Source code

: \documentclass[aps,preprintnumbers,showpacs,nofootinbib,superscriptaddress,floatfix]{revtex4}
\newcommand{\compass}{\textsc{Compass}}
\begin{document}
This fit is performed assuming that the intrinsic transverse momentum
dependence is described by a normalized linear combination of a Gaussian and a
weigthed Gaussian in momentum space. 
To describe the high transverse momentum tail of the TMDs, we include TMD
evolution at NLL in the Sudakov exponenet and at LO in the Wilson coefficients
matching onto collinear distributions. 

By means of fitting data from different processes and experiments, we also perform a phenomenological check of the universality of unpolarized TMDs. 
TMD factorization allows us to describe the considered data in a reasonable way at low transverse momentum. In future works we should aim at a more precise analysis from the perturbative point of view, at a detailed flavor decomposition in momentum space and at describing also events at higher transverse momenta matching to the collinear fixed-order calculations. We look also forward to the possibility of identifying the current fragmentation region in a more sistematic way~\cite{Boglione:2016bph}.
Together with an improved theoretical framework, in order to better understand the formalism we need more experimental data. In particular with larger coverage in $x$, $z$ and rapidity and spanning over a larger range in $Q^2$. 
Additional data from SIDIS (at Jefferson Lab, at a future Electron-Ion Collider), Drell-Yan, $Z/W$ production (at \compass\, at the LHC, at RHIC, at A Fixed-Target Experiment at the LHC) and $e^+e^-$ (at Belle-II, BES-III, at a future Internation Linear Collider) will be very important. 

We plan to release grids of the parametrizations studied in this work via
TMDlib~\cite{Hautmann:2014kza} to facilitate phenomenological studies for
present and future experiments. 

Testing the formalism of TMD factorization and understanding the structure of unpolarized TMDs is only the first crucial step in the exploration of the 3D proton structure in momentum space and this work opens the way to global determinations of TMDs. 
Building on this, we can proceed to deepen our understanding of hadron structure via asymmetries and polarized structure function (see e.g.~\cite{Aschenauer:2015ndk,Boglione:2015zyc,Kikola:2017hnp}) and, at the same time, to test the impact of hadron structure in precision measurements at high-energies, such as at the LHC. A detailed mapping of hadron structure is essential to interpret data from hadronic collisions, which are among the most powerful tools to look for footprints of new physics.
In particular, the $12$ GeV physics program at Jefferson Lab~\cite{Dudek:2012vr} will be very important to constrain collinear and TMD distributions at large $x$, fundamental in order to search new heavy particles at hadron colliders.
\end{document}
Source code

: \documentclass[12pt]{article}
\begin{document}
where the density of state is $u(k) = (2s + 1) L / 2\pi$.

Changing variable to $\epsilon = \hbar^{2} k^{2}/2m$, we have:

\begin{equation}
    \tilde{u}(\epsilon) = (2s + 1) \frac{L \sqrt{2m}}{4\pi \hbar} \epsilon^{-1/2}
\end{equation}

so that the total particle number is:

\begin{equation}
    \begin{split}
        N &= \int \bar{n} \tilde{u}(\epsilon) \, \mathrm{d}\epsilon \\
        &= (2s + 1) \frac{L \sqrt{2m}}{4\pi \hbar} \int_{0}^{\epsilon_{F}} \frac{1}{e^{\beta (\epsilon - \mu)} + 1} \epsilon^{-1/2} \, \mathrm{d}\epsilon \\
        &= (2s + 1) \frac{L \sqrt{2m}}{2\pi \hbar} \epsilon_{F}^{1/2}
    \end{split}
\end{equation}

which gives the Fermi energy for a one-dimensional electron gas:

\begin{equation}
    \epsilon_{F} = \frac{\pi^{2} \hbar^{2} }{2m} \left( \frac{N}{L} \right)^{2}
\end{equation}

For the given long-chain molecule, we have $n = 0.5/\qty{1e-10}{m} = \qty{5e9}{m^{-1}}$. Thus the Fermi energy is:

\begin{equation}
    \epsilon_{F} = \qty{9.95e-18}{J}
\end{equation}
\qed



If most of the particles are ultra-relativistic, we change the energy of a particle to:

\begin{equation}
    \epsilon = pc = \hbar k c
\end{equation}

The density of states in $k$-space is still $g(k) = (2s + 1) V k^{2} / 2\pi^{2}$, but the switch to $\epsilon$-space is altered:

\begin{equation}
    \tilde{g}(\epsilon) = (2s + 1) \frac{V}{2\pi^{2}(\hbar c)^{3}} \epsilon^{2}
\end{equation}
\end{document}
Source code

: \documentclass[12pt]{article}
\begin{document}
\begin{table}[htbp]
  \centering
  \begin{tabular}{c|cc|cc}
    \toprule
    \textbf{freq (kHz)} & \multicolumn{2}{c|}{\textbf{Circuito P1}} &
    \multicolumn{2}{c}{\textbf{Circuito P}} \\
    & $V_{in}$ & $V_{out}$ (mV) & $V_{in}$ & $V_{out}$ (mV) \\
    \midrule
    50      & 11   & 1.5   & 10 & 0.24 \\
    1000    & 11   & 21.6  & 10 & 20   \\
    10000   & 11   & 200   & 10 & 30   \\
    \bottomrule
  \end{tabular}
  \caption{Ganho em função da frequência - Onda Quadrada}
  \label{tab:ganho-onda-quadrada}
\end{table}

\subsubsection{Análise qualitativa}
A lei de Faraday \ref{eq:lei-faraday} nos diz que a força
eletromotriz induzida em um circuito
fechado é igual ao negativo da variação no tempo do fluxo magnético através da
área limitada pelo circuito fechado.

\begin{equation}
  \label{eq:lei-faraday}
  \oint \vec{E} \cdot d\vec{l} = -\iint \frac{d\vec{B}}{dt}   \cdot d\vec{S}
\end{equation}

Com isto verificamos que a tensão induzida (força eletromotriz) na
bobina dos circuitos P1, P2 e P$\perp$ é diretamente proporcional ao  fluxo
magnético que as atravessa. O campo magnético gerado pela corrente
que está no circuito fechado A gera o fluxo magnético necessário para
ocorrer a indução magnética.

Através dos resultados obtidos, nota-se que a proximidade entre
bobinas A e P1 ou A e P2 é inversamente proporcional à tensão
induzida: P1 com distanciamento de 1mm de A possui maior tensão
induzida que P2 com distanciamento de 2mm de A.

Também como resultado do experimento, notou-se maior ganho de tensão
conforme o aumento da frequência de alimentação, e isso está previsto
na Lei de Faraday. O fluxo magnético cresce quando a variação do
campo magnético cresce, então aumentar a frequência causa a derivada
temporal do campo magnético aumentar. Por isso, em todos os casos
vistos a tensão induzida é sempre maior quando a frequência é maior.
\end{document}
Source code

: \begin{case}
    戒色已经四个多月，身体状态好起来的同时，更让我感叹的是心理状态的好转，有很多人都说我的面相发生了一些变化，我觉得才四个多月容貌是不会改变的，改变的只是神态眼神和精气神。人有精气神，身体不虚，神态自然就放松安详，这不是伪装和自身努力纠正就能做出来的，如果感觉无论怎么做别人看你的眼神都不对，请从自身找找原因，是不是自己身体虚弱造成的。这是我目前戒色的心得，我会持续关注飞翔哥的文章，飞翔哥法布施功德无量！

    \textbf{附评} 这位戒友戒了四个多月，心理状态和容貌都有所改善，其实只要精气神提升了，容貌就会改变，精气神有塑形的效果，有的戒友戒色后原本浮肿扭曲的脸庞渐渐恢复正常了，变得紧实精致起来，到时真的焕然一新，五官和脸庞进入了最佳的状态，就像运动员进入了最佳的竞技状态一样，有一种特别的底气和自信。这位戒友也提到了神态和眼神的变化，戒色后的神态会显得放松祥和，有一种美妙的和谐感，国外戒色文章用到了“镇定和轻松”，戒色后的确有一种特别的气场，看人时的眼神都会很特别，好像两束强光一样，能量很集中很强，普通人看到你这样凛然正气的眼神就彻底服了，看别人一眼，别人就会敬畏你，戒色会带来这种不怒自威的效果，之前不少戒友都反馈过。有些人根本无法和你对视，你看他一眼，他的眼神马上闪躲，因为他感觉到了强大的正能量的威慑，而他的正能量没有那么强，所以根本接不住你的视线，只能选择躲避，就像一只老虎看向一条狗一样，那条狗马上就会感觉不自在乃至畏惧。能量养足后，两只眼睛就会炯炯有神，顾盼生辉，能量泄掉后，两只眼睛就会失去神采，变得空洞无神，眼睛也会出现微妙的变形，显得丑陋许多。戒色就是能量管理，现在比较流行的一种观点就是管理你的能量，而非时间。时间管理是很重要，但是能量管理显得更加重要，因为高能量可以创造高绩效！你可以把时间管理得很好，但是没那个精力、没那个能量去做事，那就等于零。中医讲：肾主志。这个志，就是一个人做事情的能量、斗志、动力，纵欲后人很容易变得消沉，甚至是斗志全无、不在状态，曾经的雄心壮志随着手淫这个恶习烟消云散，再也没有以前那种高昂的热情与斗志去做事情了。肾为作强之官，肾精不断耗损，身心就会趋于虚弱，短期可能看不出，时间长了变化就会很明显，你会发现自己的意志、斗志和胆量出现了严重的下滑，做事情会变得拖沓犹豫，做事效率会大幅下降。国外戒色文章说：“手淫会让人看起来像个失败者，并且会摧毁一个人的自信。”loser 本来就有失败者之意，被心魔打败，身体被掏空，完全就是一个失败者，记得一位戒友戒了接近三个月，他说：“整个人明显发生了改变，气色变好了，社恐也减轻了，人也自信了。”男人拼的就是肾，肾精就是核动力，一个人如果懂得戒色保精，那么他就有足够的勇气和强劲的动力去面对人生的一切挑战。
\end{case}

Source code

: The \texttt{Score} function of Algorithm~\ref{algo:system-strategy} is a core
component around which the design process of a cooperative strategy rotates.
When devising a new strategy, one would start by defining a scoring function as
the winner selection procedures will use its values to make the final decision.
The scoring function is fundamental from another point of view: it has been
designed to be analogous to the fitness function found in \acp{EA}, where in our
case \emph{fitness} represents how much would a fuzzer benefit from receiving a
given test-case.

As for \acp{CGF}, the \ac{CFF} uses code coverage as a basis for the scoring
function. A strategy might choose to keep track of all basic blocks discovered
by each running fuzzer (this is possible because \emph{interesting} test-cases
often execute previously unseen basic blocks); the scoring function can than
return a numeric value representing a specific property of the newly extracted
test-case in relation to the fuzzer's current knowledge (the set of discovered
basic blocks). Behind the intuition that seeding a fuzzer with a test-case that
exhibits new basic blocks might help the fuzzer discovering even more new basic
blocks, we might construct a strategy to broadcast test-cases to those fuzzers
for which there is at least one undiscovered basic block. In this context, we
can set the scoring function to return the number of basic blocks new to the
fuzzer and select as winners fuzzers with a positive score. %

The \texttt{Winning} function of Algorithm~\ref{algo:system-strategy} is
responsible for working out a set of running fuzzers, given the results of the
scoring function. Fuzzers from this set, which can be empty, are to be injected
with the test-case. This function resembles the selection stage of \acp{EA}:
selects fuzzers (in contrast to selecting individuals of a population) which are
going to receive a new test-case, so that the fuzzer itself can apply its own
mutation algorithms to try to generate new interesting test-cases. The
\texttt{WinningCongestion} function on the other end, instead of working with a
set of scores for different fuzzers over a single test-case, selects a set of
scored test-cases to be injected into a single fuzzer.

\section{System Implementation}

# Exercise requirements
Give again, word for word, the lines of the listing, starting at its first line and ending with the line containing "By means of".

# Answer to this exercise
Source code

: \documentclass[aps,preprintnumbers,showpacs,nofootinbib,superscriptaddress,floatfix]{revtex4}
\newcommand{\compass}{\textsc{Compass}}
\begin{document}
This fit is performed assuming that the intrinsic transverse momentum
dependence is described by a normalized linear combination of a Gaussian and a
weigthed Gaussian in momentum space. 
To describe the high transverse momentum tail of the TMDs, we include TMD
evolution at NLL in the Sudakov exponenet and at LO in the Wilson coefficients
matching onto collinear distributions. 

By means of fitting data from different processes and experiments, we also perform a phenomenological check of the universality of unpolarized TMDs. 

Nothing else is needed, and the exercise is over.